Farbe als klarer Ausgangspunkt
Das rote Kleid gibt dieser Serie sofort eine Richtung. Vor dem zurückhaltenden Grün der Wiese und den dunkleren Flächen des Waldes wird Lorena zum ruhigen Mittelpunkt jedes Bildes. Die Farbe ist präsent, ohne die Person zu überdecken – besonders dann, wenn der Stoff in Bewegung kommt und sich die Silhouette verändert.

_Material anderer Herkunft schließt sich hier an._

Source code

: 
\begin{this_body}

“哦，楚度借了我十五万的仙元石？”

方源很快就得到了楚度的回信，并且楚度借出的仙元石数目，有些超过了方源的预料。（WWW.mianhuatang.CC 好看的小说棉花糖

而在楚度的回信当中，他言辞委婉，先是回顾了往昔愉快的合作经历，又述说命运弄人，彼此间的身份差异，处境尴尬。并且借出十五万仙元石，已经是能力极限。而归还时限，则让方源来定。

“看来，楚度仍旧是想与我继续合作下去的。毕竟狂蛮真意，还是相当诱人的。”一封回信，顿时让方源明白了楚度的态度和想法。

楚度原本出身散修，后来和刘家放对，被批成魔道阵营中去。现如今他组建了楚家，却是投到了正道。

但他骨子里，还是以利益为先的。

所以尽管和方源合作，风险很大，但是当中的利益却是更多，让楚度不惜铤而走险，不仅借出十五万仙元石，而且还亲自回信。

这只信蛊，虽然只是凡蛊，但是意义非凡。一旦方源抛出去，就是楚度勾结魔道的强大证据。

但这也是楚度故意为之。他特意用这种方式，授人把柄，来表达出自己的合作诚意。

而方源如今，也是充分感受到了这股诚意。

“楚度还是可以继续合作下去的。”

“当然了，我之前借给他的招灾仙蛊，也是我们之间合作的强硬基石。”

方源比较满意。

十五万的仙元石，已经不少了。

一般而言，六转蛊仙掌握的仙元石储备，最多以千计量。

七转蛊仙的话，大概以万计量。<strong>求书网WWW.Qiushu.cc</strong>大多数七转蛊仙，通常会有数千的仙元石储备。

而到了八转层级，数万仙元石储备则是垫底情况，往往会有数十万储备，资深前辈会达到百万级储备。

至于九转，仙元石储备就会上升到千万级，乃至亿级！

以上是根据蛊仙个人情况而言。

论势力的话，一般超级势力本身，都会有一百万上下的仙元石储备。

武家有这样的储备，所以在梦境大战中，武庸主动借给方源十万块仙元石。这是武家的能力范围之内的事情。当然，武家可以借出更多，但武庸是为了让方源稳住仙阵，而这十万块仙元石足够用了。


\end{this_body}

Zwischen Haltung und Bewegung
Eine Portraitserie muss nicht aus vielen Kulissen bestehen, wenn innerhalb eines Ortes genug Variation entsteht. Lorena steht, geht, dreht sich zum Licht und lässt den Blick wechseln. Manche Bilder wirken klar und direkt, andere weicher und zurückgenommen. Aus diesen kleinen Veränderungen entsteht der Rhythmus der Serie.
Wenn das Licht die Arbeit übernimmt
Je tiefer die Sonne steht, desto stärker trennt sich das warme Licht vom dunkleren Hintergrund. Die Bilder brauchen dann weniger Anleitung. Eine leichte Bewegung des Kleides, ein Schritt durch das Gras oder ein stiller Blick reichen aus. So bleibt am Ende keine Sammlung einzelner Posen, sondern eine zusammenhängende Portraitgeschichte mit einer eigenen Farbe und Stimmung.